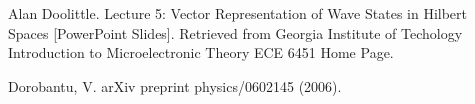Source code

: \begin{thebibliography}{99.}%
\bibitem{} Alan Doolittle. Lecture 5: Vector Representation of Wave States in Hilbert Spaces [PowerPoint Slides].  Retrieved from Georgia Institute of Techology Introduction to Microelectronic Theory ECE 6451 Home Page.

\bibitem{}Dorobantu, V.  arXiv preprint physics/0602145 (2006).

\end{thebibliography}

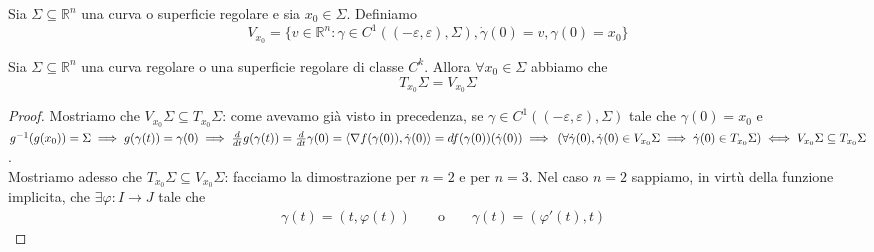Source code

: \begin{definition}
Sia $\Sigma \subseteq \mathbb{R}^n$ una curva o superficie regolare e sia $x_0 \in \Sigma$. Definiamo
$$
V_{x_0} = \{ v \in \mathbb{R}^n: \gamma \in C^{1}((-\varepsilon, \varepsilon), \Sigma), \dot{\gamma}(0) = v, \gamma(0) = x_0 \}
$$
\end{definition}
\begin{theorem}
Sia $\Sigma \subseteq \mathbb{R}^n$ una curva regolare o una superficie regolare di classe $C^k$. Allora $\forall x_0 \in \Sigma$ abbiamo che
$$
T_{x_0} \Sigma = V_{x_0} \Sigma
$$
\label{thm:caratt_tang}
\end{theorem}
\begin{proof}
Mostriamo che $V_{x_0} \Sigma \subseteq T_{x_0} \Sigma$: come avevamo già visto in precedenza, se $\gamma \in C^{1}((-\varepsilon, \varepsilon), \Sigma)$ tale che $\gamma(0)=x_0$ e $g^{-1}(g(x_0)) = \Sigma \implies g(\gamma(t)) = \gamma(0) \implies \frac{d}{dt} g(\gamma(t)) = \frac{d}{dt} \gamma(0) = \langle \nabla f(\gamma(0)), \dot{\gamma}(0) \rangle = df(\gamma(0))(\dot{\gamma}(0)) \implies \, (\forall \dot{\gamma}(0), \dot{\gamma}(0) \in V_{x_0} \Sigma \implies \dot{\gamma}(0) \in T_{x_0} \Sigma) \iff V_{x_0} \Sigma \subseteq T_{x_0} \Sigma$. \\
Mostriamo adesso che $T_{x_0} \Sigma \subseteq V_{x_0} \Sigma$: facciamo la dimostrazione per $n=2$ e per $n=3$. Nel caso $n=2$ sappiamo, in virtù della funzione implicita, che $\exists \varphi: I \to J$ tale che 
\begin{align*}
&\gamma(t) = (t, \varphi(t)) & &\text{ o } & &\gamma(t)=(\varphi'(t), t)
\end{align*}


\end{proof}
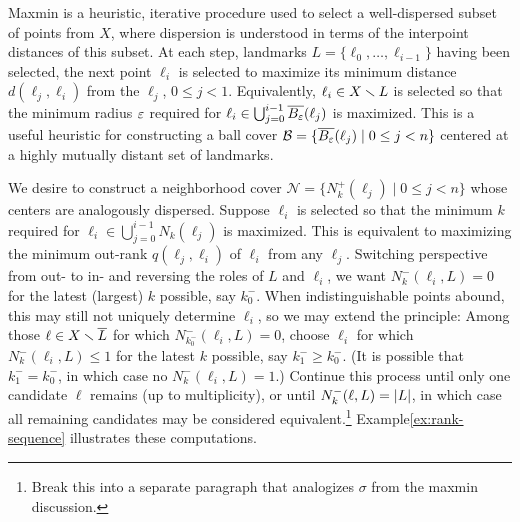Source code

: \documentclass[
]{article}
\begin{document}
Maxmin is a heuristic, iterative procedure used to select a
well-dispersed subset of points from \(X\), where dispersion is
understood in terms of the interpoint distances of this subset. At each
step, landmarks \(L = \{\ell_0, \ldots, \ell_{i-1}\}\) having been
selected, the next point \(\ell_i\) is selected to maximize its minimum
distance \(d(\ell_j,\ell_i)\) from the \(\ell_j\), \(0 \leq j < 1\).
Equivalently, \(\ell_i \in X \smallsetminus L\) is selected so that the minimum
radius \(\varepsilon\) required for
\(\ell_i \in \bigcup_{j=0}^{i-1}{\overline{B_\varepsilon}(\ell_j)}\) is maximized.
This is a useful heuristic for constructing a ball cover
\(\mathcal{B} = \{\overline{B_\varepsilon}(\ell_j) \mid 0 \leq j < n\}\) centered at
a highly mutually distant set of landmarks.

We desire to construct a neighborhood cover
\(\mathcal{N} = \{N^+_k(\ell_j) \mid 0 \leq j < n\}\) whose centers are
analogously dispersed. Suppose \(\ell_i\) is selected so that the
minimum \(k\) required for
\(\ell_i \in \bigcup_{j=0}^{i-1}{N_k(\ell_j)}\) is maximized. This is
equivalent to maximizing the minimum out-rank \(q(\ell_j,\ell_i)\) of
\(\ell_i\) from any \(\ell_j\). Switching perspective from out- to in-
and reversing the roles of \(L\) and \(\ell_i\), we want
\(N^-_k(\ell_i,L)=0\) for the latest (largest) \(k\) possible, say
\(k^-_0\). When indistinguishable points abound, this may still not
uniquely determine \(\ell_i\), so we may extend the principle: Among
those \(\ell\in X\smallsetminus \overline{L}\) for which \(N^-_{k^-_0}(\ell_i,L)=0\),
choose \(\ell_i\) for which \(N^-_{k}(\ell_i,L) \leq 1\) for the latest
\(k\) possible, say \(k^-_1 \geq k^-_0\). (It is possible that
\(k^-_1 = k^-_0\), in which case no \(N^-_k(\ell_i,L) = 1\).) Continue
this process until only one candidate \(\ell\) remains (up to
multiplicity), or until \(N^-_{k}(\ell,L)=\lvert L\rvert\), in which case all
remaining candidates may be considered equivalent.\footnote{Break this
  into a separate paragraph that analogizes \(\sigma\) from the maxmin
  discussion.} Example\nbs\ref{ex:rank-sequence} illustrates these
computations.
\end{document}
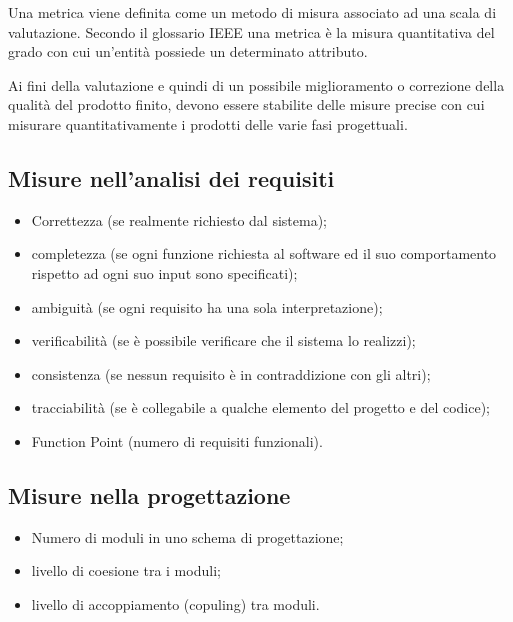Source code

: Una metrica viene definita come un metodo di misura associato ad una scala di
valutazione. Secondo il glossario IEEE una metrica \`e la misura quantitativa del
grado con cui un'entit\`a possiede un determinato attributo.

Ai fini della valutazione e quindi di un possibile miglioramento o
correzione della qualit\`a del prodotto finito, devono essere stabilite delle
misure precise con cui misurare quantitativamente i prodotti delle varie fasi
progettuali.


\subsection{Misure nell'analisi dei requisiti}

\begin{itemize}
  
\item Correttezza (se realmente richiesto dal sistema);
\item completezza (se ogni funzione richiesta al software ed il suo
comportamento rispetto ad ogni suo input sono specificati);
\item ambiguit\`a (se ogni requisito ha una sola interpretazione);
\item verificabilit\`a (se \`e possibile verificare che il sistema lo realizzi);
\item consistenza (se nessun requisito \`e in contraddizione con gli altri);
\item tracciabilit\`a (se \`e collegabile a qualche elemento del progetto e del
codice);
\item Function Point (numero di requisiti funzionali).

\end{itemize}


\subsection{Misure nella progettazione}

\begin{itemize}
  
\item Numero di moduli in uno schema di progettazione;
\item livello di coesione tra i moduli;
\item livello di accoppiamento (copuling) tra moduli.

\end{itemize}


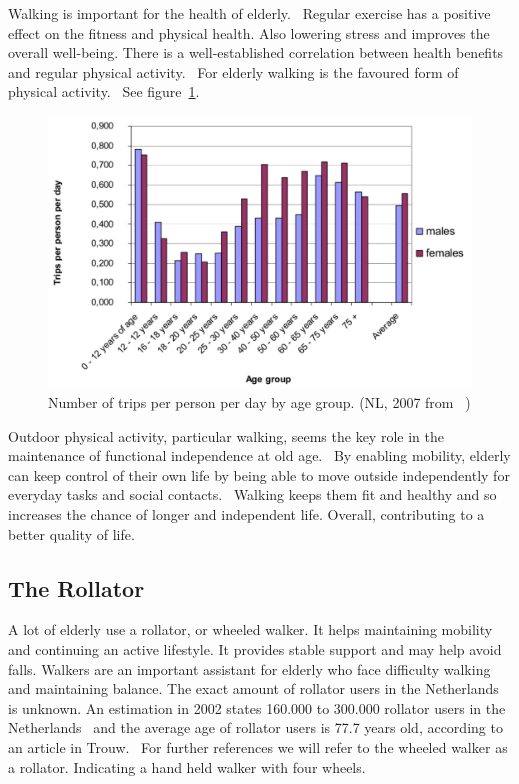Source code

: Walking is important for the health of elderly.~\cite{Borst2008} Regular exercise has a positive effect on the fitness and physical health. Also lowering stress and improves the overall well-being. There is a well-established correlation between health benefits and regular physical activity.~\cite{Annear2014} For elderly walking is the favoured form of physical activity.~\cite{Borst2008} See figure~\ref{percwalk}.

\begin{figure}[h]
\includegraphics[width=\textwidth]{img/I_numberOfTripsPerPersonPerDayByAge.pdf}
\centering
\caption[Number of trips per person per day by age group]{
Number of trips per person per day by age group. (NL, 2007 from ~\cite{countryReport}) \label{percwalk}}
\end{figure}

Outdoor physical activity, particular walking, seems the key role in the maintenance of functional independence at old age.~\cite{Rantakokko2009} By enabling mobility, elderly can keep control of their own life by being able to move outside independently for everyday tasks and social contacts.~\cite{MENSenSTRAAT2014} Walking keeps them fit and healthy and so increases the chance of longer and independent life. Overall, contributing to a better quality of life. 

\subsection{The Rollator}
A lot of elderly use a rollator, or wheeled walker. It helps maintaining mobility and continuing an active lifestyle. It provides stable support and may help avoid falls. Walkers are an important assistant for elderly who face difficulty walking and maintaining balance. The exact amount of rollator users in the Netherlands is unknown. An estimation in 2002 states 160.000 to 300.000 rollator users in the Netherlands~\cite{VeiligheidNL2012} and the average age of rollator users is 77.7 years old, according to an article in Trouw.~\cite{Trouw2003} 
For further references we will refer to the wheeled walker as a rollator. Indicating a hand held walker with four wheels.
- - -
— PROBLEM DETAILS —
Take each line of the material above that holds the string "curva" and copy it.

— WRITTEN RESPONSE —
Sia $\Sigma \subseteq \mathbb{R}^n$ una curva o superficie regolare e sia $x_0 \in \Sigma$. Definiamo
Sia $\Sigma \subseteq \mathbb{R}^n$ una curva regolare o una superficie regolare di classe $C^k$. Allora $\forall x_0 \in \Sigma$ abbiamo che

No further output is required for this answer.